An early ADO16 was the Morris 1100, subject of this post.  These cars were larger, higher priced, and more "styled" than Minis.  The Mini design gives the appearance of being more an engineering exercise than a styling one: only the grille looks like it passed under a stylist's pencil.  The Wikipedia entry on the ADO16 mentions that the Pininfarina firm was involved in its styling.


The web site I grabbed this image from states that this is a 1962 Morris Mini Super.  Regardless, its appearance is typical Mini -- mostly a passenger compartment atop tiny wheels.

This seems to be a publicity photo of a Morris 1100 from 1962 or shortly later.  The 1100 is large enough to have four doors, though the hood and wheels remain proportionally small.

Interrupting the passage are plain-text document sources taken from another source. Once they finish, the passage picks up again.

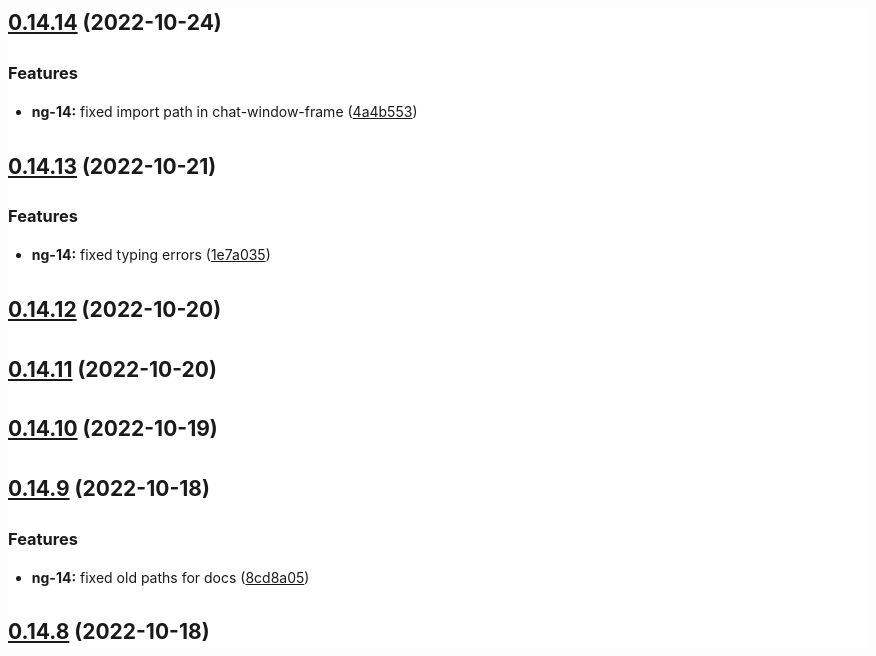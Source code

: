 <a name="0.14.14"></a>
## [0.14.14](https://github.com/pazznetwork/ngx-chat/compare/v0.14.13...v0.14.14) (2022-10-24)


### Features

* **ng-14:** fixed import path in chat-window-frame ([4a4b553](https://github.com/pazznetwork/ngx-chat/commit/4a4b553))



<a name="0.14.13"></a>
## [0.14.13](https://github.com/pazznetwork/ngx-chat/compare/v0.14.12...v0.14.13) (2022-10-21)


### Features

* **ng-14:** fixed typing errors ([1e7a035](https://github.com/pazznetwork/ngx-chat/commit/1e7a035))



<a name="0.14.12"></a>
## [0.14.12](https://github.com/pazznetwork/ngx-chat/compare/v0.14.11...v0.14.12) (2022-10-20)



<a name="0.14.11"></a>
## [0.14.11](https://github.com/pazznetwork/ngx-chat/compare/v0.14.10...v0.14.11) (2022-10-20)



<a name="0.14.10"></a>
## [0.14.10](https://github.com/pazznetwork/ngx-chat/compare/v0.14.9...v0.14.10) (2022-10-19)



<a name="0.14.9"></a>
## [0.14.9](https://github.com/pazznetwork/ngx-chat/compare/v0.14.8...v0.14.9) (2022-10-18)


### Features

* **ng-14:** fixed old paths for docs ([8cd8a05](https://github.com/pazznetwork/ngx-chat/commit/8cd8a05))



<a name="0.14.8"></a>
## [0.14.8](https://github.com/pazznetwork/ngx-chat/compare/v0.12.0...v0.14.8) (2022-10-18)
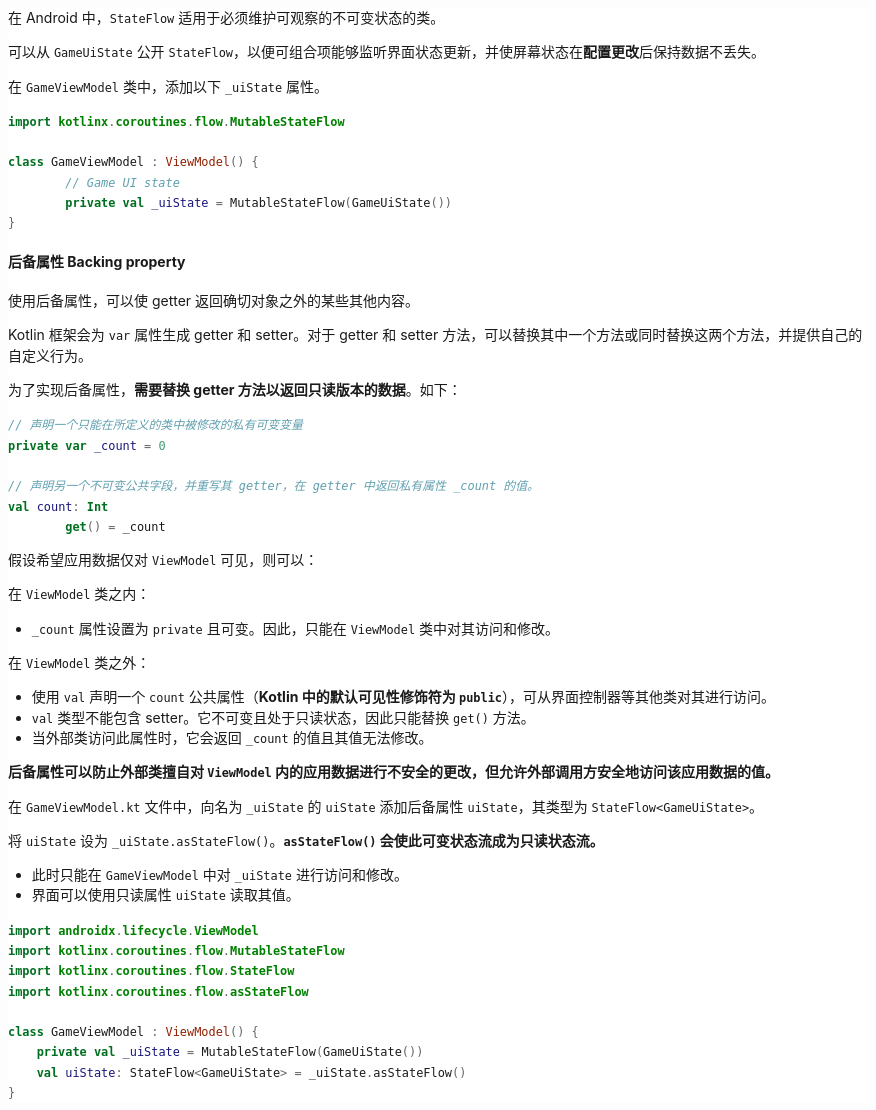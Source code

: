在 Android 中，`StateFlow` 适用于必须维护可观察的不可变状态的类。

可以从 `GameUiState` 公开 `StateFlow`，以便可组合项能够监听界面状态更新，并使屏幕状态在**配置更改**后保持数据不丢失。

在 `GameViewModel` 类中，添加以下 `_uiState` 属性。

```kotlin
import kotlinx.coroutines.flow.MutableStateFlow

class GameViewModel : ViewModel() {
		// Game UI state
		private val _uiState = MutableStateFlow(GameUiState())
}
```



#### 后备属性 Backing property

使用后备属性，可以使 getter 返回确切对象之外的某些其他内容。

Kotlin 框架会为 `var` 属性生成 getter 和 setter。对于 getter 和 setter 方法，可以替换其中一个方法或同时替换这两个方法，并提供自己的自定义行为。

为了实现后备属性，**需要替换 getter 方法以返回只读版本的数据**。如下：

```kotlin
// 声明一个只能在所定义的类中被修改的私有可变变量
private var _count = 0

// 声明另一个不可变公共字段，并重写其 getter，在 getter 中返回私有属性 _count 的值。
val count: Int
		get() = _count
```

假设希望应用数据仅对 `ViewModel` 可见，则可以：

在 `ViewModel` 类之内：

- `_count` 属性设置为 `private` 且可变。因此，只能在 `ViewModel` 类中对其访问和修改。

在 `ViewModel` 类之外：

- 使用 `val` 声明一个 `count` 公共属性（**Kotlin 中的默认可见性修饰符为 `public`**），可从界面控制器等其他类对其进行访问。
- `val` 类型不能包含 setter。它不可变且处于只读状态，因此只能替换 `get()` 方法。
- 当外部类访问此属性时，它会返回 `_count` 的值且其值无法修改。

**后备属性可以防止外部类擅自对 `ViewModel` 内的应用数据进行不安全的更改，但允许外部调用方安全地访问该应用数据的值。**



在 `GameViewModel.kt` 文件中，向名为 `_uiState` 的 `uiState` 添加后备属性 `uiState`，其类型为 `StateFlow<GameUiState>`。

将 `uiState` 设为 `_uiState.asStateFlow()`。**`asStateFlow()` 会使此可变状态流成为只读状态流。**

- 此时只能在 `GameViewModel` 中对 `_uiState` 进行访问和修改。
- 界面可以使用只读属性 `uiState` 读取其值。

```kotlin
import androidx.lifecycle.ViewModel
import kotlinx.coroutines.flow.MutableStateFlow
import kotlinx.coroutines.flow.StateFlow
import kotlinx.coroutines.flow.asStateFlow

class GameViewModel : ViewModel() {
    private val _uiState = MutableStateFlow(GameUiState())
    val uiState: StateFlow<GameUiState> = _uiState.asStateFlow()
}
```
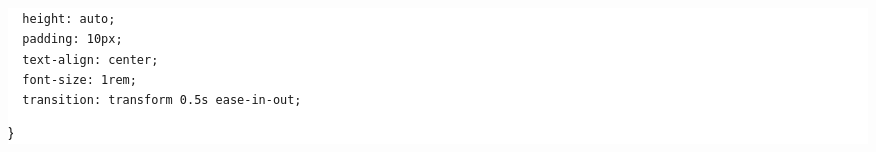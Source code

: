       height: auto;
      padding: 10px;
      text-align: center;
      font-size: 1rem;
      transition: transform 0.5s ease-in-out;
  }
</style>

<script>
  const ledgerContainer = document.getElementById("ledger-container");
  const ws = new WebSocket("wss://xrplcluster.com");
  let ledgers = [];
  
  ws.onopen = function() {
      ws.send(JSON.stringify({"id": 1, "command": "subscribe", "streams": ["ledger"]}));
  };
  
  ws.onmessage = function(event) {
      const response = JSON.parse(event.data);
      if (response.type === "ledgerClosed") {
          const newLedger = {
              index: response.ledger_index,
              transactions: response.txn_count,
              burned: response.fee_base / 1000000 + " XRP" // Convert drops to XRP
          };
          
          if (ledgers.length >= 5) {
              ledgers.shift(); // Remove the oldest ledger to keep only 5
          }
          ledgers.push(newLedger);
          updateLedgers();
      }
  };

  function updateLedgers() {
      ledgerContainer.innerHTML = "";
      ledgers.forEach(ledger => {
          const div = document.createElement("div");
          div.className = "ledger-block w3-card w3-padding w3-border-white";
          div.innerHTML = `
              <strong>Ledger:</strong> ${ledger.index}<br>
              <strong>Txns:</strong> ${ledger.transactions}<br>
              <strong>Burned:</strong> ${ledger.burned}
          `;
          ledgerContainer.appendChild(div);
      });
  }
</script>
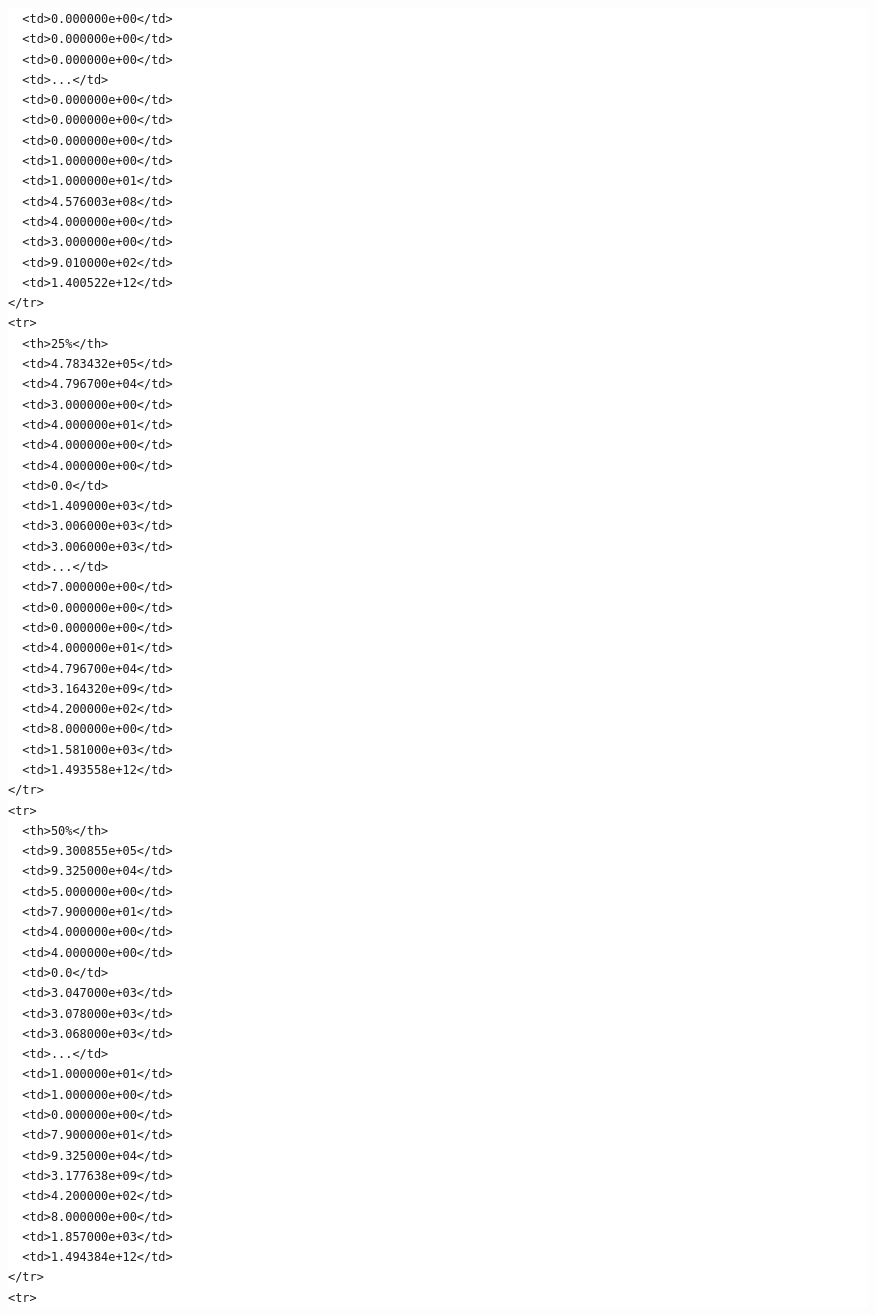       <td>0.000000e+00</td>
      <td>0.000000e+00</td>
      <td>0.000000e+00</td>
      <td>...</td>
      <td>0.000000e+00</td>
      <td>0.000000e+00</td>
      <td>0.000000e+00</td>
      <td>1.000000e+00</td>
      <td>1.000000e+01</td>
      <td>4.576003e+08</td>
      <td>4.000000e+00</td>
      <td>3.000000e+00</td>
      <td>9.010000e+02</td>
      <td>1.400522e+12</td>
    </tr>
    <tr>
      <th>25%</th>
      <td>4.783432e+05</td>
      <td>4.796700e+04</td>
      <td>3.000000e+00</td>
      <td>4.000000e+01</td>
      <td>4.000000e+00</td>
      <td>4.000000e+00</td>
      <td>0.0</td>
      <td>1.409000e+03</td>
      <td>3.006000e+03</td>
      <td>3.006000e+03</td>
      <td>...</td>
      <td>7.000000e+00</td>
      <td>0.000000e+00</td>
      <td>0.000000e+00</td>
      <td>4.000000e+01</td>
      <td>4.796700e+04</td>
      <td>3.164320e+09</td>
      <td>4.200000e+02</td>
      <td>8.000000e+00</td>
      <td>1.581000e+03</td>
      <td>1.493558e+12</td>
    </tr>
    <tr>
      <th>50%</th>
      <td>9.300855e+05</td>
      <td>9.325000e+04</td>
      <td>5.000000e+00</td>
      <td>7.900000e+01</td>
      <td>4.000000e+00</td>
      <td>4.000000e+00</td>
      <td>0.0</td>
      <td>3.047000e+03</td>
      <td>3.078000e+03</td>
      <td>3.068000e+03</td>
      <td>...</td>
      <td>1.000000e+01</td>
      <td>1.000000e+00</td>
      <td>0.000000e+00</td>
      <td>7.900000e+01</td>
      <td>9.325000e+04</td>
      <td>3.177638e+09</td>
      <td>4.200000e+02</td>
      <td>8.000000e+00</td>
      <td>1.857000e+03</td>
      <td>1.494384e+12</td>
    </tr>
    <tr>
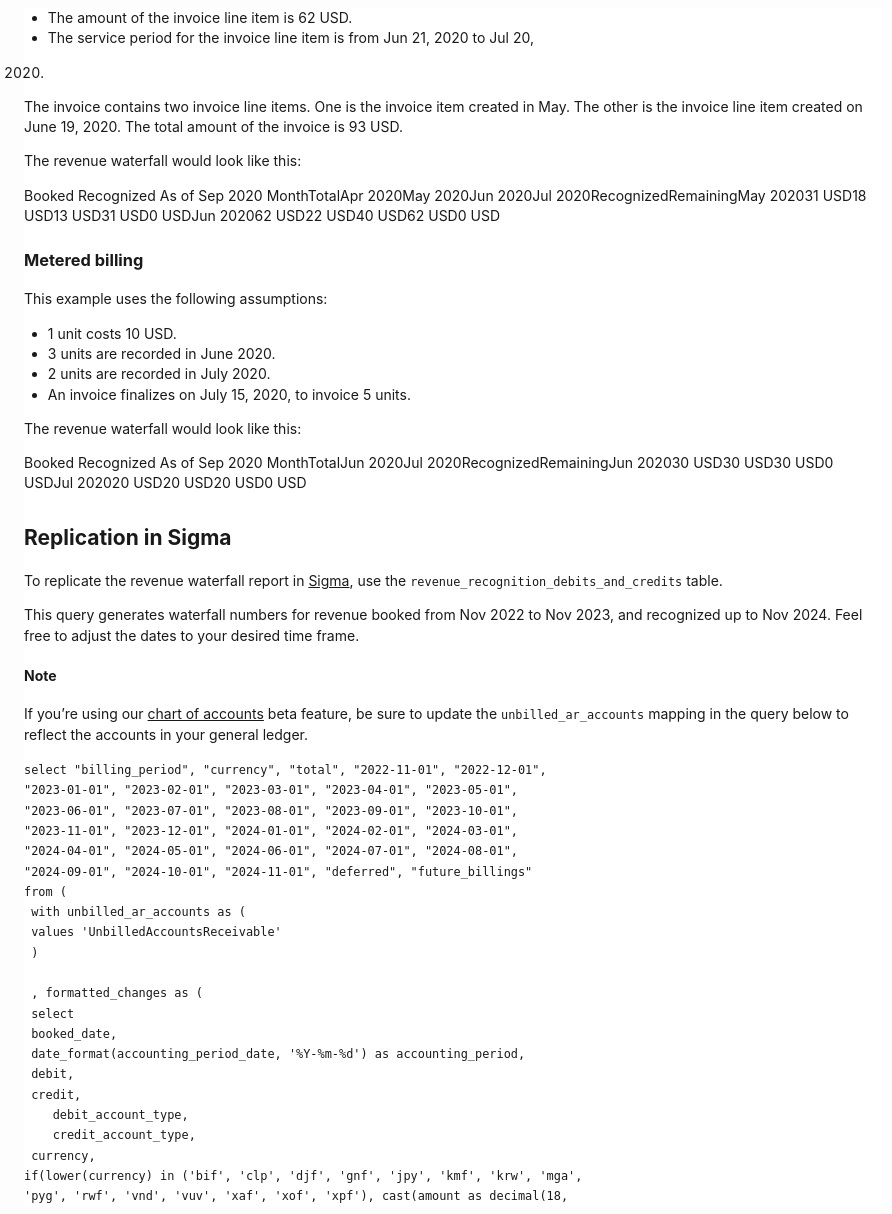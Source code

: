 - The amount of the invoice line item is 62 USD.
- The service period for the invoice line item is from Jun 21, 2020 to Jul 20,
2020.

The invoice contains two invoice line items. One is the invoice item created in
May. The other is the invoice line item created on June 19, 2020. The total
amount of the invoice is 93 USD.

The revenue waterfall would look like this:

Booked Recognized As of Sep 2020 MonthTotalApr 2020May 2020Jun 2020Jul
2020RecognizedRemainingMay 202031 USD18 USD13 USD31 USD0 USDJun 202062 USD22
USD40 USD62 USD0 USD
### Metered billing

This example uses the following assumptions:

- 1 unit costs 10 USD.
- 3 units are recorded in June 2020.
- 2 units are recorded in July 2020.
- An invoice finalizes on July 15, 2020, to invoice 5 units.

The revenue waterfall would look like this:

Booked Recognized As of Sep 2020 MonthTotalJun 2020Jul
2020RecognizedRemainingJun 202030 USD30 USD30 USD0 USDJul 202020 USD20 USD20
USD0 USD
## Replication in Sigma

To replicate the revenue waterfall report in
[Sigma](https://docs.stripe.com/stripe-data/access-data-in-dashboard), use the
`revenue_recognition_debits_and_credits` table.

This query generates waterfall numbers for revenue booked from Nov 2022 to Nov
2023, and recognized up to Nov 2024. Feel free to adjust the dates to your
desired time frame.

#### Note

If you’re using our [chart of
accounts](https://docs.stripe.com/revenue-recognition/chart-of-accounts) beta
feature, be sure to update the `unbilled_ar_accounts` mapping in the query below
to reflect the accounts in your general ledger.

```
select "billing_period", "currency", "total", "2022-11-01", "2022-12-01",
"2023-01-01", "2023-02-01", "2023-03-01", "2023-04-01", "2023-05-01",
"2023-06-01", "2023-07-01", "2023-08-01", "2023-09-01", "2023-10-01",
"2023-11-01", "2023-12-01", "2024-01-01", "2024-02-01", "2024-03-01",
"2024-04-01", "2024-05-01", "2024-06-01", "2024-07-01", "2024-08-01",
"2024-09-01", "2024-10-01", "2024-11-01", "deferred", "future_billings"
from (
 with unbilled_ar_accounts as (
 values 'UnbilledAccountsReceivable'
 )

 , formatted_changes as (
 select
 booked_date,
 date_format(accounting_period_date, '%Y-%m-%d') as accounting_period,
 debit,
 credit,
 	debit_account_type,
 	credit_account_type,
 currency,
if(lower(currency) in ('bif', 'clp', 'djf', 'gnf', 'jpy', 'kmf', 'krw', 'mga',
'pyg', 'rwf', 'vnd', 'vuv', 'xaf', 'xof', 'xpf'), cast(amount as decimal(18,
```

Side view.  The body panels are not as crude or basic as those on the Mini.  There's even a subtle character line crease along the side and stamped, raised wheelhouse surrounds, unlike the tacked-on chrome surrounds on the Mini.

Publicity photo of an Australian 1100 showing the more refined body shaping as viewed from the front.

A for sale photo of a 1966 1100 showing the rear.  Again, cleaner and more refined than the original Mini.  Reminds me of the MGB.

Due to its small size and proportions, the Morris 1100 is not a beautiful car, and most likely never could be.  What we see here are really two designs spliced together.  One is the above-the-beltline greenhouse that seems more appropriate for a large, more standard size vehicle.  The other is the lower body that is in synch with the size of the wheels, thereby creating a sensible composition for that half of the car.

Thursday, November 3, 2016

What Were They Thinking?: Buick's 1985 Wildcat Concept Car

General Motors' Buick Division has made considerable use of the name Wildcat over the year, as this link attests.  There were three Motorama dream car Wildcats in the mid-1950s, production Buicks with the Wildcat name in the 1960s, and finally another concept car in 1985 that is the subject of this post.

The General Motors web site has this to say about the '85 Wildcat that was developed while Irv Rybicki was in charge of GM styling.  Rybicki's production designs tended to be cautious, but this concept car was quite the opposite.  Perhaps that was because it was a pure show car and not the type of concept car intended to preview production styling features.

The '85 Wildcat was odd looking -- poorly proportioned, and its front and rear designs looked like  they belonged on the opposite ends, as will be shown below.  This was largely due to its mid-engine layout.  I saw this Wildcat at Expo 86 in Vancouver, and it did not impress me.

The Wildcat's puffy fenders and aerodynamic pretensions strike me as being characteristic of GM styling studio thinking in those days.


The front is strongly cabover.  The curve that's not interrupted by a cowling looks like a mid-1940s fastback (if the glass is disregarded).

The rear looks more like a front: pretend the backlight is actually a 1950s style wraparound windshield.

In the best hot rod tradition, the "mill" is exposed.

This is the car's "door."  Not practical in a rainstorm.

Side view when everything is buttoned down.  I just can't help thinking that the front is at the left.